The determined content priority identifiers are forwarded from the priority determiner 150 to the priority assigner 130, which assigns them to the respective media views. Each media view therefore preferably receives an assigned content priority identifier by the priority assigner 130, though other embodiments merely assign the content priority identifiers to a subset of at least one media view of the multiple media views.
An optional track organizer 160 is provided in the media generating device 100 and becomes operated if the multi-view media data from the media provider 120 is to be organized into a media container file. In such a case, the track organizer organizes the encoded media data from the media provider 120 as at least one media track in the media container file.
A priority organizer 170 is preferably implemented in the media generating device 100 for organizing priority identifiers in the media container file. The priority organizer 170 therefore associatively organizes the structural priority identifiers and the content priority identifiers in the media container file relative the one or more media tracks. In such a case, the priority organizer 170 preferably stores each of the structural and content priority identifiers together with a respective view identifier representing the media view and media data to which the structural or content priority identifier applies.
The media container frame generated according to an embodiment of the media generating device 100 can be entered in the media memory 140 for a later transmission to an external unit that is to forward or process the media container file. Alternatively, the media container file can be directly transmitted to this external unit, such as a media server, transcoder or user terminal with media rendering or play-out facilities.
The units 110-130 and 150-170 of the media generating device 100 may be provided in hardware, software or a combination of hardware and software. The media generating device 100 may advantageously be arranged in a network node of a wired or preferably wireless, radio-based communication system. The media generating device 100 can constitute a part of a content provider or server or can be connected thereto.
The content priority identifiers determined and assigned to multi-view media data as discussed above provide improved content-based processing of the multi-view media data as compared to corresponding multi-view media data that merely has assigned structural priority identifiers.
For instance, assume a video recording arrangement as illustrated in
Assume a situation where media data corresponding to one of the media views has to be pruned and discarded, for instance, due to limited storage capability and/or limited bandwidth when transmitting the encoded multi-view media data.

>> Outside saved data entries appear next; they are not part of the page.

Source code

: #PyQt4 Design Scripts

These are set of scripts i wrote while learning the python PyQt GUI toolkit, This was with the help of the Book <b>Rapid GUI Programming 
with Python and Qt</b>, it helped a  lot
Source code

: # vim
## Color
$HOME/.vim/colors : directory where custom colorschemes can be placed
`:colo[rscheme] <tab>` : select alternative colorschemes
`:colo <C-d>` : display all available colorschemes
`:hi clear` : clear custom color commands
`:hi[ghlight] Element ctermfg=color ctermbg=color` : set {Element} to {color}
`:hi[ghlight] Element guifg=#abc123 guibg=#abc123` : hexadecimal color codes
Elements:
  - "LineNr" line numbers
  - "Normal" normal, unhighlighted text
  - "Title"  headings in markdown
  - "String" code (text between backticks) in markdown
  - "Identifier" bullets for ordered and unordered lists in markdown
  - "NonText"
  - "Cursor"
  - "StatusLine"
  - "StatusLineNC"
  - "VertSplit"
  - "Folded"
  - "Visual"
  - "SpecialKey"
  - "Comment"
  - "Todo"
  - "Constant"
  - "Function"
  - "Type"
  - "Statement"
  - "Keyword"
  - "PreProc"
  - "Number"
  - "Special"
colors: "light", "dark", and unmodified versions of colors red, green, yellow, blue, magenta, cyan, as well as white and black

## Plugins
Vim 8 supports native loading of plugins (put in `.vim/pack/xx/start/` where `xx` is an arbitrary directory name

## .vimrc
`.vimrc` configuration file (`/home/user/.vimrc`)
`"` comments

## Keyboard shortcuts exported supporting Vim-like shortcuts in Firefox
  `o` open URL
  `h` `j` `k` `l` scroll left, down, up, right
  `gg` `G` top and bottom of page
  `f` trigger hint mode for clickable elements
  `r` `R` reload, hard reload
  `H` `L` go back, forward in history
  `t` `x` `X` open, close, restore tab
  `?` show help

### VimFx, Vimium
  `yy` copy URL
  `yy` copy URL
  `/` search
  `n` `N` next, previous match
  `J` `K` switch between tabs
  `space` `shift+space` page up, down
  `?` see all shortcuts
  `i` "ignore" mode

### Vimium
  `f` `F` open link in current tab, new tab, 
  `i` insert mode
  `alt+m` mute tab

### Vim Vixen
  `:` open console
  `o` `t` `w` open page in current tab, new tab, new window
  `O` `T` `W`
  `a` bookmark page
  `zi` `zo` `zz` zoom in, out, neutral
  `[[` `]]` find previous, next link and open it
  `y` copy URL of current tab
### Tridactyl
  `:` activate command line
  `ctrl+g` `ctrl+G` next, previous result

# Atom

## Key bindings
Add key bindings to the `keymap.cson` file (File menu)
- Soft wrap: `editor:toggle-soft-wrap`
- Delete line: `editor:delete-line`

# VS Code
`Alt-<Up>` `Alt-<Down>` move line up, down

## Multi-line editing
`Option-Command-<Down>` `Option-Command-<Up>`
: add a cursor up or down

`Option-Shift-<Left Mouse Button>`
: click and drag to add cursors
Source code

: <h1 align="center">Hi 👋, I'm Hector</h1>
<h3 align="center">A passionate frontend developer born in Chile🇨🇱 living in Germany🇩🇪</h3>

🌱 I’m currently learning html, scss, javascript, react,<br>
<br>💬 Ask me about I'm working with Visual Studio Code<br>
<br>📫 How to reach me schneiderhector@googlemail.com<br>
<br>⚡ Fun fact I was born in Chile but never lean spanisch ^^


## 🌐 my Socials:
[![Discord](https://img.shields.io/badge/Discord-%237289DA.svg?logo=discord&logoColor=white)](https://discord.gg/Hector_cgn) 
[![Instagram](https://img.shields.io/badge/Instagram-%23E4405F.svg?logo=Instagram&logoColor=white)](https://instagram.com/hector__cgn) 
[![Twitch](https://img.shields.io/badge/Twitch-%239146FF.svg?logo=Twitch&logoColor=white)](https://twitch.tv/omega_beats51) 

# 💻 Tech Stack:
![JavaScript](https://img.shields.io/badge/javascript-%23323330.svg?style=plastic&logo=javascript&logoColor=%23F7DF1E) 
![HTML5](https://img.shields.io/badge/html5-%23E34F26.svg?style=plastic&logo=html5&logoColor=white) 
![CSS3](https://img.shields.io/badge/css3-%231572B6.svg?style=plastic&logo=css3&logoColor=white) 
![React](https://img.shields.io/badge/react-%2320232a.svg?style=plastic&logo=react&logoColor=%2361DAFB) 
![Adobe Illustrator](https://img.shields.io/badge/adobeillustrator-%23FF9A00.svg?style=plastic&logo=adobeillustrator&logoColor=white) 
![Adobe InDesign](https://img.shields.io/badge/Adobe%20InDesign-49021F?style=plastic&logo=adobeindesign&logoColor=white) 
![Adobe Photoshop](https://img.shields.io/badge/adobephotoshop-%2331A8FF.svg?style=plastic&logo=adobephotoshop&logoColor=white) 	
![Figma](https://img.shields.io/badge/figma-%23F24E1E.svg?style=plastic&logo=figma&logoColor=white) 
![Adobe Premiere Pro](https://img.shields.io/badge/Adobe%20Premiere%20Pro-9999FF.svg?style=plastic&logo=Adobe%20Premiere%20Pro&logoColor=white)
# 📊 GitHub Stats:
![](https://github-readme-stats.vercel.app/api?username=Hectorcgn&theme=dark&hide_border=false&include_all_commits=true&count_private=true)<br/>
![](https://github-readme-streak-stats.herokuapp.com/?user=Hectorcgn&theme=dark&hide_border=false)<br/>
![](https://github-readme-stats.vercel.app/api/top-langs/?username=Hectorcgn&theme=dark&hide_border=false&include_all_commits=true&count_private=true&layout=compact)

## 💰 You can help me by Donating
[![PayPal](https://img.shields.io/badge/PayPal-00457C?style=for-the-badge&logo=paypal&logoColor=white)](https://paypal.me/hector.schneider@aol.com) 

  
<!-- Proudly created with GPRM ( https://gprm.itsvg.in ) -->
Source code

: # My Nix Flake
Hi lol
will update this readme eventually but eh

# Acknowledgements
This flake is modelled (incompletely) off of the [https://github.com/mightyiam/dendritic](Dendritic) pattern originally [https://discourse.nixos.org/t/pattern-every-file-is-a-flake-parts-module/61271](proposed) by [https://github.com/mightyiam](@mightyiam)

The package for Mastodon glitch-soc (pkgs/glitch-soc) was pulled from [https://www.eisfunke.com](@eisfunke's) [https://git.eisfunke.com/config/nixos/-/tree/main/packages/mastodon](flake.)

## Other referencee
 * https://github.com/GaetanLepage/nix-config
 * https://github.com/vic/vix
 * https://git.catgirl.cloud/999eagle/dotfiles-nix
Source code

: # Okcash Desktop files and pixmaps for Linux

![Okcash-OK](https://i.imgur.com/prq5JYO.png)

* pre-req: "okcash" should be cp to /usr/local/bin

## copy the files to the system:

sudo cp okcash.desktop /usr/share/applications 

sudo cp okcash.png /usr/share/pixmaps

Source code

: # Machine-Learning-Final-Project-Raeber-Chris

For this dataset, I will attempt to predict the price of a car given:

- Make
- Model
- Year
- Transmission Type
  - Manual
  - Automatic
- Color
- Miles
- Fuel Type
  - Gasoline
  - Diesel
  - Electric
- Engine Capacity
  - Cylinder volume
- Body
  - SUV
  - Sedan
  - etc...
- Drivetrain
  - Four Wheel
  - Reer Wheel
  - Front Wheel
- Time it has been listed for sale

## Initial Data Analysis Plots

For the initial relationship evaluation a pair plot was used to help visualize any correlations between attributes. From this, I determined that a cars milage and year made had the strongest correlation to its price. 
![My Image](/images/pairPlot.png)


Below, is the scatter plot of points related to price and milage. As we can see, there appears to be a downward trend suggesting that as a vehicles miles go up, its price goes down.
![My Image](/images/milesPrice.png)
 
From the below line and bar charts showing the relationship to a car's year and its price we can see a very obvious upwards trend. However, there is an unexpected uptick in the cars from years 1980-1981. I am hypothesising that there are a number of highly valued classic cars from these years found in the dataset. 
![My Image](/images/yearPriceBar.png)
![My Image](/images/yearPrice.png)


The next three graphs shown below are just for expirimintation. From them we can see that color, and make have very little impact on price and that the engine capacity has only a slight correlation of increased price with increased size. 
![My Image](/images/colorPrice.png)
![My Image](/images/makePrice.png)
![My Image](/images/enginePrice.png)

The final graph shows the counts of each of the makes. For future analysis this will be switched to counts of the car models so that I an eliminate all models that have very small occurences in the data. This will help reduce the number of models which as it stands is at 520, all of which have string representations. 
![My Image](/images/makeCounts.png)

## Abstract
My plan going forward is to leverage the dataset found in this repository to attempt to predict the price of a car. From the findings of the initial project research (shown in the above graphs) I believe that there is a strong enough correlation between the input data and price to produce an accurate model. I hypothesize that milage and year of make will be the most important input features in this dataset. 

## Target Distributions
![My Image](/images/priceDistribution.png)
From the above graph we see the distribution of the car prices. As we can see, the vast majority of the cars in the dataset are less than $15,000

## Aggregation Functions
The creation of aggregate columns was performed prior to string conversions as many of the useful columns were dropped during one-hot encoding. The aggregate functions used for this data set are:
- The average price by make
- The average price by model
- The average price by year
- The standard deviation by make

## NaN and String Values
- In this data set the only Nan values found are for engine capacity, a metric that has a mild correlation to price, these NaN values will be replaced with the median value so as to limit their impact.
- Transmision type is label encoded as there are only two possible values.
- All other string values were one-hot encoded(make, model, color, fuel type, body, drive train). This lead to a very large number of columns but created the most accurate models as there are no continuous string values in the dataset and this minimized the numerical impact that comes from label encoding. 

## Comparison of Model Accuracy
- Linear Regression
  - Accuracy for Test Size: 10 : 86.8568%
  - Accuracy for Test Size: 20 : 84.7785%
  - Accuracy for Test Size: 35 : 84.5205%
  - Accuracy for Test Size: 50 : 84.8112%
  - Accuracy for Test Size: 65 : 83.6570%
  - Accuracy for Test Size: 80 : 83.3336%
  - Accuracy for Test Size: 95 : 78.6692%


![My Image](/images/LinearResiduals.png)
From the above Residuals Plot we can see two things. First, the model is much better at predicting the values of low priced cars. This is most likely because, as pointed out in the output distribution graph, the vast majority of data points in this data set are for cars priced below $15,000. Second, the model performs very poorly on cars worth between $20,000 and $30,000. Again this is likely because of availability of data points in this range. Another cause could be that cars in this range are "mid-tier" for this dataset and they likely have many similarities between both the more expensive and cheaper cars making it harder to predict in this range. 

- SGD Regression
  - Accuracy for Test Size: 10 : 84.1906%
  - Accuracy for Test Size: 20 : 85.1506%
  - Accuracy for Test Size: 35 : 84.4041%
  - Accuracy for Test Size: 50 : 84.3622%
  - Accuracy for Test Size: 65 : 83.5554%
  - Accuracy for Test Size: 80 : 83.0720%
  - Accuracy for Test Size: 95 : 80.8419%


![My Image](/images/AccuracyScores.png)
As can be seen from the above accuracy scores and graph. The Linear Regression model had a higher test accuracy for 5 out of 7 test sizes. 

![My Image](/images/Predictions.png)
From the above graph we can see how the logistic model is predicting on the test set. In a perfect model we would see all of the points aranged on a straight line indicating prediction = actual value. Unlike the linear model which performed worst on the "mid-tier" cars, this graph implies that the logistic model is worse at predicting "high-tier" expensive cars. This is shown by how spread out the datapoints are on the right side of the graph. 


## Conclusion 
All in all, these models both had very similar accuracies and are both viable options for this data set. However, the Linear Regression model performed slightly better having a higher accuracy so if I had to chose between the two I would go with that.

According to the prior art techniques, media data is discarded based solely on the structural priority identifiers. This means that the media data from the media view 22 and camera 12 being positioned closest to one of the goals of the football field will be discarded as it has highest assigned structural priority identifier and therefore lowest structural priority. However, in reality this camera view 22 is typically regarded as being the most important one as it is closer to the goal and is the only camera view of the four illustrated camera views 22-28 that will capture any goal made during the football match.
However, by also utilizing the content priority identifiers in the media processing, i.e. media pruning in this example, a more correct media processing from a media rendering point of view is achieved. Thus, using only the content priority identifiers or indeed both the content priority identifiers and the structural priority identifiers in the media pruning, the media data originating from the media view 28 will be discarded as it has the highest content priority identifier and also the highest total priority identifier, i.e. content priority identifier plus structural priority identifier.
Removing media data from the media view 28 instead of the media view 22 closest to the goal is much more preferred from a viewing user's point of view when the scoring of a goal is regarded as the most interesting part to see of a football match.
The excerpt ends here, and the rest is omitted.